6. On behalf of Smt. Rashmi Jain, it is argued that the trial court has erred in law in refusing to grant maintenance to her. I have gone through the record, and found that there is sufficient material on the record, which reflects that Rashmi Jain, has left her husband's house along with two sons and started living separately, without sufficient reason. It is pertinent to mention here that the marriage took place in the year 1983, and she left house in the year 2002. It is hard to believe that after a period of 10-15 years, husband demanded dowry and harassed his wife for non fulfilment of demand of dowry. It is already mentioned above that Adish Kumar Jain, and his relatives were acquitted from the charge of offence punishable under Section 498A I.P.C. Therefore, this Court does not find that the trial court has committed any error of law in refusing to grant maintenance to Rashmi Jain as in view of provision contained in Sub-section (4) of Section 125 Cr.P.C., in the above circumstances, she was not entitled to the maintenance from her husband.

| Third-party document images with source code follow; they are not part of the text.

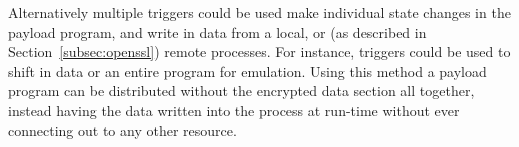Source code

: \smallskip

Alternatively multiple triggers could be used make individual state changes in
the payload program, and write in data from a local, or (as described in
Section~\ref{subsec:openssl}) remote processes. For instance, triggers could be
used to shift in data or an entire program for emulation.
Using this method a payload
program can be distributed without the encrypted data section all together,
instead having the data written into the process at run-time without ever
connecting out to any other resource.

7. Admittedly, Amit Jain, elder son of Adish Kumar Jain, is major. It is submitted on behalf of his mother (Rashmi Jain) that his business is not running well. Whether his business is running well or not, after he, has become major, he is not entitled to maintenance under Section 125 of Cr.P.C. As such, finding of the trial court to that effect is also not liable to be interfered with.
8. However, the trial court has committed error of law to the extent that the minor son Ayush Jain, has not been awarded maintenance from the date of application. The trial court has awarded maintenance to him from the date of order. Since, the entitlement of maintenance to a minor is only up to age of attaining majority, if the courts instead of granting maintenance to such needy persons from the date of application, grant from the date of order, the litigants who are liable to pay, may get the proceedings lingered, thereby depriving the minor child of his major portion of maintenance. That being so, the impugned order needs to be modified to that extent.
9. Learned Counsel for Adish Kumar Jain, argued that Ayush Jain has not filed any revision, as such, this Court cannot modify the order in his favour. Provision contained in Section 397 of Cr.P.C., empowers the High Court to examine the correctness, legality and propriety of the final orders (which are not appealable) passed by the courts subordinate to it, there is nothing which prohibits the court to modify the impugned order.
10. For the reasons, as discussed above, both the revisions are dismissed with the modification in the impugned order that Adish Kumar Jain shall pay maintenance to his minor son Ayush Jain at the rate of Rs. 5,000/- per month, as directed by the trial court, from the date of application till he attains age of majority.